[Start of section]
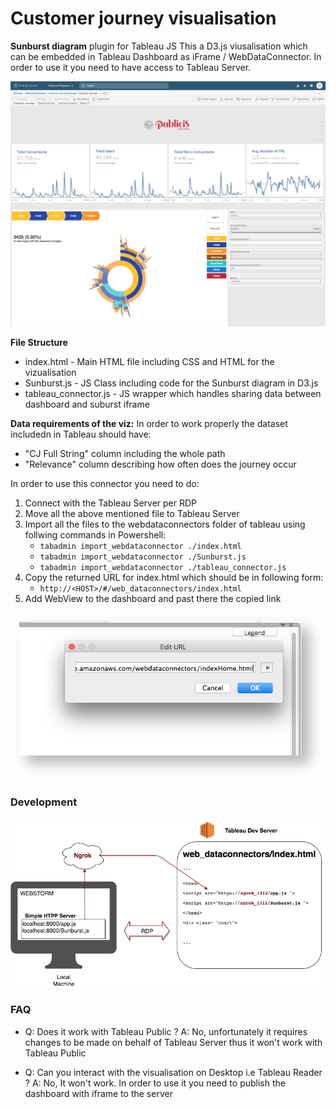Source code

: #  Customer journey visualisation 
**Sunburst diagram** plugin for Tableau JS
This a D3.js viusalisation which can be embedded in Tableau Dashboard as iFrame / WebDataConnector. In order to use it you need to have access to Tableau Server. 

![Live example](/Screen_CJ.png?raw=true "Best practises in development ")


**File Structure**
- index.html - Main HTML file including CSS and HTML for the vizualisation 
- Sunburst.js - JS Class including code for the Sunburst diagram in D3.js
- tableau_connector.js - JS wrapper which handles sharing data between dashboard and suburst iframe

**Data requirements of the viz:**
In order to work properly the dataset includedn in Tableau should have:
- "CJ Full String" column including the whole path
- "Relevance" column describing how often does the journey occur

In order to use this connector you need to do:

1. Connect with the Tableau Server per RDP
2. Move all the above mentioned file to Tableau Server
3. Import all the files to the webdataconnectors folder of tableau using follwing commands in Powershell:
    - `tabadmin import_webdataconnector ./index.html`
    - `tabadmin import_webdataconnector ./Sunburst.js`
    - `tabadmin import_webdataconnector ./tableau_connector.js`
4. Copy the returned URL for index.html which should be in following form:
   - `http://<HOST>/#/web_dataconnectors/index.html`
5. Add WebView to the dashboard and past there the copied link 

![Alt text](/embeding-iframe.jpg?raw=true "Best practises in development ")

### Development


![Development Enviroment](/DevEnv.png?raw=true "Paste the copied link here!")
### FAQ
- Q: Does it work with Tableau Public ? 
  A: No, unfortunately it requires changes to be made on behalf of Tableau Server thus it won't work with Tableau Public 
  
- Q: Can you interact with the visualisation on Desktop i.e Tableau Reader ?
  A: No, It won't work. In order to use it you need to publish the dashboard with iframe to the server
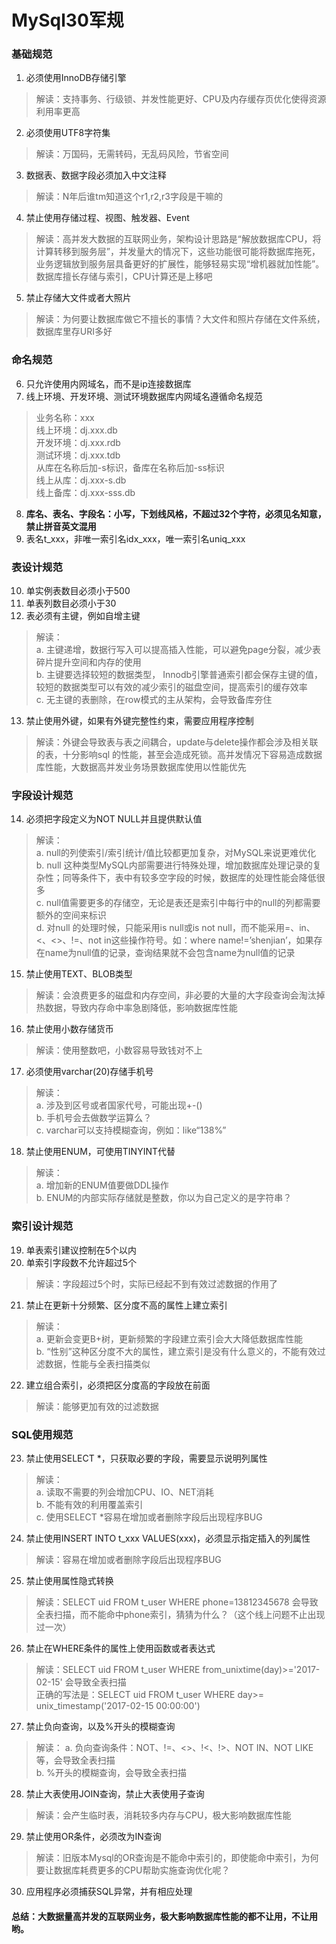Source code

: # MySql30军规

### 基础规范
1. 必须使用InnoDB存储引擎
> 解读：支持事务、行级锁、并发性能更好、CPU及内存缓存页优化使得资源利用率更高
2. 必须使用UTF8字符集
> 解读：万国码，无需转码，无乱码风险，节省空间
3. 数据表、数据字段必须加入中文注释
> 解读：N年后谁tm知道这个r1,r2,r3字段是干嘛的
4. 禁止使用存储过程、视图、触发器、Event
> 解读：高并发大数据的互联网业务，架构设计思路是“解放数据库CPU，将计算转移到服务层”，并发量大的情况下，这些功能很可能将数据库拖死，业务逻辑放到服务层具备更好的扩展性，能够轻易实现“增机器就加性能”。数据库擅长存储与索引，CPU计算还是上移吧
5. 禁止存储大文件或者大照片
> 解读：为何要让数据库做它不擅长的事情？大文件和照片存储在文件系统，数据库里存URI多好

### 命名规范
6. 只允许使用内网域名，而不是ip连接数据库
7. 线上环境、开发环境、测试环境数据库内网域名遵循命名规范
> 业务名称：xxx  
线上环境：dj.xxx.db  
开发环境：dj.xxx.rdb  
测试环境：dj.xxx.tdb  
从库在名称后加-s标识，备库在名称后加-ss标识  
线上从库：dj.xxx-s.db  
线上备库：dj.xxx-sss.db  
8. **库名、表名、字段名：小写，下划线风格，不超过32个字符，必须见名知意，禁止拼音英文混用**
9. 表名t_xxx，非唯一索引名idx_xxx，唯一索引名uniq_xxx

### 表设计规范
10. 单实例表数目必须小于500
11. 单表列数目必须小于30
12. 表必须有主键，例如自增主键
> 解读：  
a. 主键递增，数据行写入可以提高插入性能，可以避免page分裂，减少表碎片提升空间和内存的使用  
b. 主键要选择较短的数据类型， Innodb引擎普通索引都会保存主键的值，较短的数据类型可以有效的减少索引的磁盘空间，提高索引的缓存效率  
c. 无主键的表删除，在row模式的主从架构，会导致备库夯住 
13. 禁止使用外键，如果有外键完整性约束，需要应用程序控制
> 解读：外键会导致表与表之间耦合，update与delete操作都会涉及相关联的表，十分影响sql 的性能，甚至会造成死锁。高并发情况下容易造成数据库性能，大数据高并发业务场景数据库使用以性能优先

### 字段设计规范
14. 必须把字段定义为NOT NULL并且提供默认值
> 解读：  
a. null的列使索引/索引统计/值比较都更加复杂，对MySQL来说更难优化  
b. null 这种类型MySQL内部需要进行特殊处理，增加数据库处理记录的复杂性；同等条件下，表中有较多空字段的时候，数据库的处理性能会降低很多  
c. null值需要更多的存储空，无论是表还是索引中每行中的null的列都需要额外的空间来标识  
d. 对null 的处理时候，只能采用is null或is not null，而不能采用=、in、<、<>、!=、not in这些操作符号。如：where name!=’shenjian’，如果存在name为null值的记录，查询结果就不会包含name为null值的记录  
15. 禁止使用TEXT、BLOB类型
> 解读：会浪费更多的磁盘和内存空间，非必要的大量的大字段查询会淘汰掉热数据，导致内存命中率急剧降低，影响数据库性能
16. 禁止使用小数存储货币
> 解读：使用整数吧，小数容易导致钱对不上
17. 必须使用varchar(20)存储手机号
> 解读：  
a. 涉及到区号或者国家代号，可能出现+-()  
b. 手机号会去做数学运算么？  
c. varchar可以支持模糊查询，例如：like“138%”  
18. 禁止使用ENUM，可使用TINYINT代替
> 解读：  
a. 增加新的ENUM值要做DDL操作  
b. ENUM的内部实际存储就是整数，你以为自己定义的是字符串？  

### 索引设计规范
19. 单表索引建议控制在5个以内
20. 单索引字段数不允许超过5个
> 解读：字段超过5个时，实际已经起不到有效过滤数据的作用了
21. 禁止在更新十分频繁、区分度不高的属性上建立索引
> 解读：  
a. 更新会变更B+树，更新频繁的字段建立索引会大大降低数据库性能  
b. “性别”这种区分度不大的属性，建立索引是没有什么意义的，不能有效过滤数据，性能与全表扫描类似  
22. 建立组合索引，必须把区分度高的字段放在前面
> 解读：能够更加有效的过滤数据

### SQL使用规范
23. 禁止使用SELECT *，只获取必要的字段，需要显示说明列属性
> 解读：  
a. 读取不需要的列会增加CPU、IO、NET消耗  
b. 不能有效的利用覆盖索引  
c. 使用SELECT *容易在增加或者删除字段后出现程序BUG  
24. 禁止使用INSERT INTO t_xxx VALUES(xxx)，必须显示指定插入的列属性
> 解读：容易在增加或者删除字段后出现程序BUG
25. 禁止使用属性隐式转换
> 解读：SELECT uid FROM t_user WHERE phone=13812345678 会导致全表扫描，而不能命中phone索引，猜猜为什么？（这个线上问题不止出现过一次）
26. 禁止在WHERE条件的属性上使用函数或者表达式
> 解读：SELECT uid FROM t_user WHERE from_unixtime(day)>='2017-02-15' 会导致全表扫描  
正确的写法是：SELECT uid FROM t_user WHERE day>= unix_timestamp('2017-02-15 00:00:00')  
27. 禁止负向查询，以及%开头的模糊查询
> 解读：
a. 负向查询条件：NOT、!=、<>、!<、!>、NOT IN、NOT LIKE等，会导致全表扫描  
b. %开头的模糊查询，会导致全表扫描  
28. 禁止大表使用JOIN查询，禁止大表使用子查询
> 解读：会产生临时表，消耗较多内存与CPU，极大影响数据库性能
29. 禁止使用OR条件，必须改为IN查询
> 解读：旧版本Mysql的OR查询是不能命中索引的，即使能命中索引，为何要让数据库耗费更多的CPU帮助实施查询优化呢？
30. 应用程序必须捕获SQL异常，并有相应处理

#### 总结：大数据量高并发的互联网业务，极大影响数据库性能的都不让用，不让用哟。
[End of section]
*WORK ITEM:* Wherever a line of the records above contains the string "which", copy that line out.

*SOLUTION FOR THIS PROBLEM:*
This a D3.js viusalisation which can be embedded in Tableau Dashboard as iFrame / WebDataConnector. In order to use it you need to have access to Tableau Server. 
- tableau_connector.js - JS wrapper which handles sharing data between dashboard and suburst iframe
4. Copy the returned URL for index.html which should be in following form:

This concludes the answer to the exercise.